» **Work order**: Copy each line of the listing that includes "noindent".

» **Data for the task**:
○ ○ ○ ○ ○
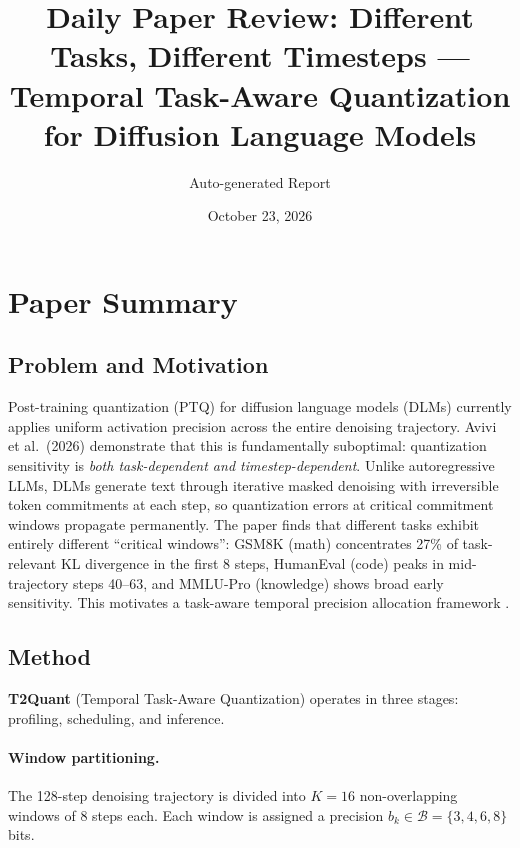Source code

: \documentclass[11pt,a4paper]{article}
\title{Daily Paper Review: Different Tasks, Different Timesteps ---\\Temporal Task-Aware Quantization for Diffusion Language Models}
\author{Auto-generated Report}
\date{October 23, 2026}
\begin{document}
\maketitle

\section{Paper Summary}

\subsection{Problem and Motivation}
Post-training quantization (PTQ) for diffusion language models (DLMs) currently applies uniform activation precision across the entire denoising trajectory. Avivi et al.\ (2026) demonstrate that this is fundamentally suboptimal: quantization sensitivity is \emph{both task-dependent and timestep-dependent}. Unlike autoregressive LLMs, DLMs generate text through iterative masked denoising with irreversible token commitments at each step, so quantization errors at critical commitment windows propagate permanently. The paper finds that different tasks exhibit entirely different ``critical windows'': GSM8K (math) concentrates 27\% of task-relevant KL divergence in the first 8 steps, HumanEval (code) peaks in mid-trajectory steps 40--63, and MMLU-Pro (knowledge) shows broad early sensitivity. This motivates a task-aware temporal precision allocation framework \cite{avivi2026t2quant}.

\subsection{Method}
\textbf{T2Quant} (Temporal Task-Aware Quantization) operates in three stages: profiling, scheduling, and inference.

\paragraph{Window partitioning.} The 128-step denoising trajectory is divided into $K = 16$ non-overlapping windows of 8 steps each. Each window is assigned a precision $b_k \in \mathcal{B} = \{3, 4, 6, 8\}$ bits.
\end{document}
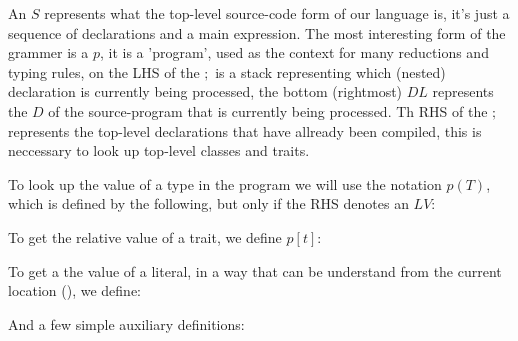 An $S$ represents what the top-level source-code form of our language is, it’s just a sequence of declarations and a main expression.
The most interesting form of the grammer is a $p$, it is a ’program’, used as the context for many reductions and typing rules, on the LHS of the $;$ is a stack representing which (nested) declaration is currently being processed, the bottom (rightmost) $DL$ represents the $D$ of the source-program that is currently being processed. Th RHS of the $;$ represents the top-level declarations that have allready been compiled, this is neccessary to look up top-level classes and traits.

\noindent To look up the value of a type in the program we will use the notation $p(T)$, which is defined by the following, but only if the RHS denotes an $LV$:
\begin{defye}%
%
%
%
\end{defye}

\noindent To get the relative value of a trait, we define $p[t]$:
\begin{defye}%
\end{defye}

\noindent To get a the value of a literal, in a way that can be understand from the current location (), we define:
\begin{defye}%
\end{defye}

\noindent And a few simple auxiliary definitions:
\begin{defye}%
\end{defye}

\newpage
○ ○ ○ ○ ○
» **Result of the exercise**:
\noindent To look up the value of a type in the program we will use the notation $p(T)$, which is defined by the following, but only if the RHS denotes an $LV$:
\noindent To get the relative value of a trait, we define $p[t]$:
\noindent To get a the value of a literal, in a way that can be understand from the current location (), we define:
\noindent And a few simple auxiliary definitions:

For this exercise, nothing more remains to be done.